La PME française HappyVore s’impose désormais comme le nouvel acteur de référence du marché des alternatives végétales dans l’Hexagone. En six ans d’existence, l’entreprise affirme avoir pris la première place du secteur devant les grands groupes internationaux, portée par une forte croissance, une industrialisation locale et un positionnement axé sur le goût et l’innovation.
La société indique qu’elle est devenue leader du segment avec "22,7 % de parts de marché" et une "croissance record multipliée par 7 sur les trois dernières années" s’appuyant sur des données IRI début 2026. Elle souligne également afficher "la meilleure croissance des 30 dernières années parmi les entreprises de l’agroalimentaire" selon les éléments transmis.
Le marché français du végétal reste plus réduit que chez plusieurs voisins européens mais connaît une accélération. Il représente "environ 200 millions d’euros en grande distribution" et "près de 300 millions d’euros restauration hors domicile incluse", avec "une progression de +15,7 % en valeur sur un an", selon le communiqué. La France enregistre aussi "une croissance de près de 57 % en cinq ans sur le segment des alternatives à la viande" et figure désormais dans le Top 5 européen, selon les données citées.

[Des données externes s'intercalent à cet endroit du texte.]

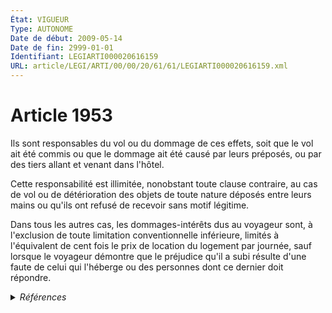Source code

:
 ```yaml
---
État: VIGUEUR
Type: AUTONOME
Date de début: 2009-05-14
Date de fin: 2999-01-01
Identifiant: LEGIARTI000020616159
URL: article/LEGI/ARTI/00/00/20/61/61/LEGIARTI000020616159.xml
---
```


<h1>Article 1953</h1>

Ils sont responsables du vol ou du dommage de ces effets, soit que le vol ait
été commis ou que le dommage ait été causé par leurs préposés, ou par des tiers
allant et venant dans l'hôtel.<br />

Cette responsabilité est illimitée, nonobstant toute clause contraire, au cas de
vol ou de détérioration des objets de toute nature déposés entre leurs mains ou
qu'ils ont refusé de recevoir sans motif légitime.<br />

Dans tous les autres cas, les dommages-intérêts dus au voyageur sont, à
l'exclusion de toute limitation conventionnelle inférieure, limités à
l'équivalent de cent fois le prix de location du logement par journée, sauf
lorsque le voyageur démontre que le préjudice qu'il a subi résulte d'une faute
de celui qui l'héberge ou des personnes dont ce dernier doit répondre.


<details>
  <summary><em>Références</em></summary>

  <h2>Articles faisant référence à l'article</h2>
  
  <ul>
    <li>
      <a href="https://legal.tricoteuses.fr//redirection/LEGIARTI000020606392?vers=git&vers=legifrance">LOI n° 2009-526 du 12 mai 2009 de simplification et de clarification du droit et d'allègement des procédures - article 10 ENTIEREMENT_MODIF</a> MODIFIE source
    </li>
  </ul>
  
  <h2>Références faites par l'article</h2>
  
  <ul>
    <li>
      2009-05-12 MODIFIE cible <a href="https://legal.tricoteuses.fr//redirection/LEGIARTI000020606392?vers=git&vers=legifrance">LOI n° 2009-526 du 12 mai 2009 de simplification et de clarification du droit et d'allègement des procédures - article 10 ENTIEREMENT_MODIF</a>
    </li>
    <li>
      2999-01-01 CITATION cible <a href="https://legal.tricoteuses.fr//redirection/LEGIARTI000006445155?vers=git&vers=legifrance">Code civil - article 1954 AUTONOME VIGUEUR, en vigueur depuis le 1973-12-27</a>
    </li>
  </ul>
</details>
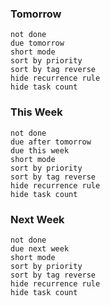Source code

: ### Tomorrow
```tasks 
not done 
due tomorrow
short mode 
sort by priority
sort by tag reverse
hide recurrence rule
hide task count
```
### This Week 
```tasks 
not done 
due after tomorrow
due this week 
short mode 
sort by priority
sort by tag reverse
hide recurrence rule
hide task count
```
### Next Week 
```tasks 
not done 
due next week
short mode 
sort by priority
sort by tag reverse
hide recurrence rule
hide task count
```
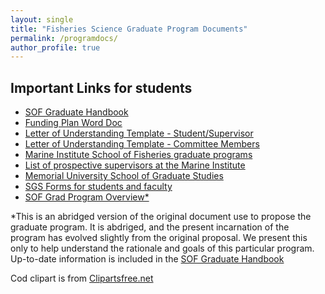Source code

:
 ```yaml
---
layout: single
title: "Fisheries Science Graduate Program Documents"
permalink: /programdocs/
author_profile: true
---
```


## Important Links for students

- [SOF Graduate Handbook](/assets/images/SOF_handbook.pdf)
- [Funding Plan Word Doc](/assets/images/Funding_Plan.docx)
- [Letter of Understanding Template - Student/Supervisor](/assets/images/LOU-SupervisorStudent.docx)
- [Letter of Understanding Template - Committee Members](/assets/images/LOU-Committee.docx)
- [Marine Institute School of Fisheries graduate programs](https://www.mi.mun.ca/programsandcourses/programs-graduatelevel/)
- [List of prospective supervisors at the Marine Institute](https://www.mi.mun.ca/researchsupervisors/)
- [Memorial University School of Graduate Studies](https://www.mun.ca/sgs/)
- [SGS Forms for students and faculty](http://www.mun.ca/sgs/go/Forms_GOS/)
- [SOF Grad Program Overview*](/assets/images/SOF_grad_program_overview_abridged.pdf)

*This is an abridged version of the original document use to propose the graduate program. It is abdriged, and the present incarnation of the program has evolved slightly from the original proposal. We present this only to help understand the rationale and goals of this particular program. Up-to-date information is included in the [SOF Graduate Handbook](/assets/images/SOF_handbook.pdf)

Cod clipart is from [Clipartsfree.net](http://www.clipartsfree.net/svg/23277-cod-fish-vector.html)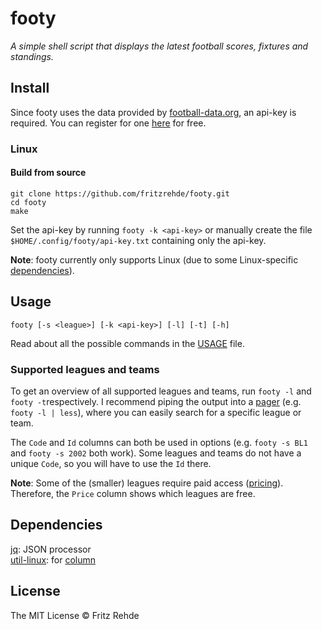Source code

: # footy

<i>A simple shell script that displays the latest football scores, fixtures and standings.</i>

## Install

Since footy uses the data provided by [football-data.org](https://www.football-data.org/), an api-key is required.
You can register for one [here](https://www.football-data.org/client/register) for free.

### Linux

#### Build from source
```shell
git clone https://github.com/fritzrehde/footy.git
cd footy
make
```
Set the api-key by running `footy -k <api-key>` or manually create the file `$HOME/.config/footy/api-key.txt` containing only the api-key.  

**Note**: footy currently only supports Linux (due to some Linux-specific [dependencies](#dependencies)).

## Usage

```shell
footy [-s <league>] [-k <api-key>] [-l] [-t] [-h]
```
Read about all the possible commands in the [USAGE](.USAGE.md) file.

### Supported leagues and teams
To get an overview of all supported leagues and teams, run `footy -l` and `footy -t`respectively.
I recommend piping the output into a [pager](https://man7.org/linux/man-pages/man1/less.1.html) (e.g. `footy -l | less`), where you can easily search for a specific league or team.  

The `Code` and `Id` columns can both be used in options (e.g. `footy -s BL1` and `footy -s 2002` both work).
Some leagues and teams do not have a unique `Code`, so you will have to use the `Id` there.

**Note**: Some of the (smaller) leagues require paid access ([pricing](https://www.football-data.org/coverage)). Therefore, the `Price` column shows which leagues are free.

## Dependencies

[jq](https://stedolan.github.io/jq/): JSON processor  
[util-linux](https://github.com/util-linux/util-linux): for [column](https://man7.org/linux/man-pages/man1/column.1.html)

## License

The MIT License © Fritz Rehde

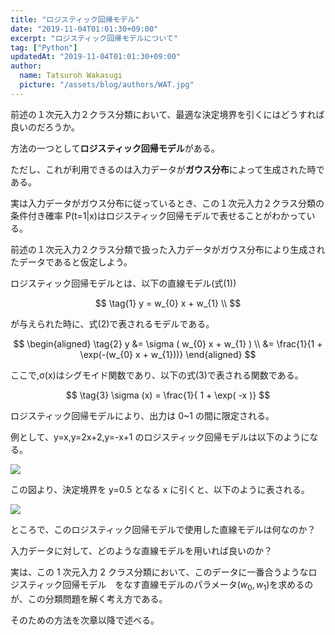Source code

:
 ```yaml
---
title: "ロジスティック回帰モデル"
date: "2019-11-04T01:01:30+09:00"
excerpt: "ロジスティック回帰モデルについて"
tag: ["Python"]
updatedAt: "2019-11-04T01:01:30+09:00"
author:
  name: Tatsuroh Wakasugi
  picture: "/assets/blog/authors/WAT.jpg"
---
```


前述の１次元入力２クラス分類において、最適な決定境界を引くにはどうすれば良いのだろうか。

方法の一つとして**ロジスティック回帰モデル**がある。

ただし、これが利用できるのは入力データが**ガウス分布**によって生成された時である。

実は入力データがガウス分布に従っているとき、この１次元入力２クラス分類の条件付き確率 P(t=1|x)はロジスティック回帰モデルで表せることがわかっている。

前述の１次元入力２クラス分類で扱った入力データがガウス分布により生成されたデータであると仮定しよう。

ロジスティック回帰モデルとは、以下の直線モデル(式(1))

$$
\tag{1}  y  =  w_{0} x + w_{1} \\
$$

が与えられた時に、式(2)で表されるモデルである。

$$
\begin{aligned}
\tag{2}  y  &=  \sigma ( w_{0} x + w_{1} ) \\
            &=  \frac{1}{1 + \exp(-(w_{0} x + w_{1}))}
\end{aligned}
$$

ここで,σ(x)はシグモイド関数であり、以下の式(3)で表される関数である。

$$
\tag{3}  \sigma (x)  =  \frac{1}{ 1 + \exp( -x )}
$$

ロジスティック回帰モデルにより、出力は 0~1 の間に限定される。

例として、y=x,y=2x+2,y=-x+1 のロジスティック回帰モデルは以下のようになる。

![](/assets/note/programming/102_machine_learning/1021_supervised_learning/10212_classification/logistic_regression/Figure_28.png)

この図より、決定境界を y=0.5 となる x に引くと、以下のように表される。

![](/assets/note/programming/102_machine_learning/1021_supervised_learning/10212_classification/logistic_regression/Figure_29.png)

ところで、このロジスティック回帰モデルで使用した直線モデルは何なのか？

入力データに対して、どのような直線モデルを用いれば良いのか？

実は、この 1 次元入力 2 クラス分類において、このデータに一番合うようなロジスティック回帰モデル　をなす直線モデルのパラメータ($w_{0},w_{1}$)を求めるのが、この分類問題を解く考え方である。

そのための方法を次章以降で述べる。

Cette dynamique s’inscrit dans une évolution des comportements alimentaires. Le texte indique qu’il y a "une baisse de 12 % de la consommation de viande en France sur les vingt dernières années" et que "un Français sur deux" se déclare désormais flexitarien, selon les chiffres mentionnés. Le marché compterait "plus de 8 millions de consommateurs réguliers" d’alternatives végétales.
HappyVore met en avant un modèle centré sur la qualité produit et la recherche. La marque affirme avoir levé "le principal frein au végétal le goût" grâce à des collaborations culinaires et à l’innovation interne. Elle mentionne "plusieurs brevets déposés" et des recettes reproduisant des références connues comme les nuggets, merguez ou aiguillettes végétales, selon le communiqué. Ses produits afficheraient "une empreinte carbone 12 fois inférieure à celle de la viande" et auraient permis "d’économiser 55 millions de kg de CO2 depuis la création de l’entreprise", selon les chiffres fournis.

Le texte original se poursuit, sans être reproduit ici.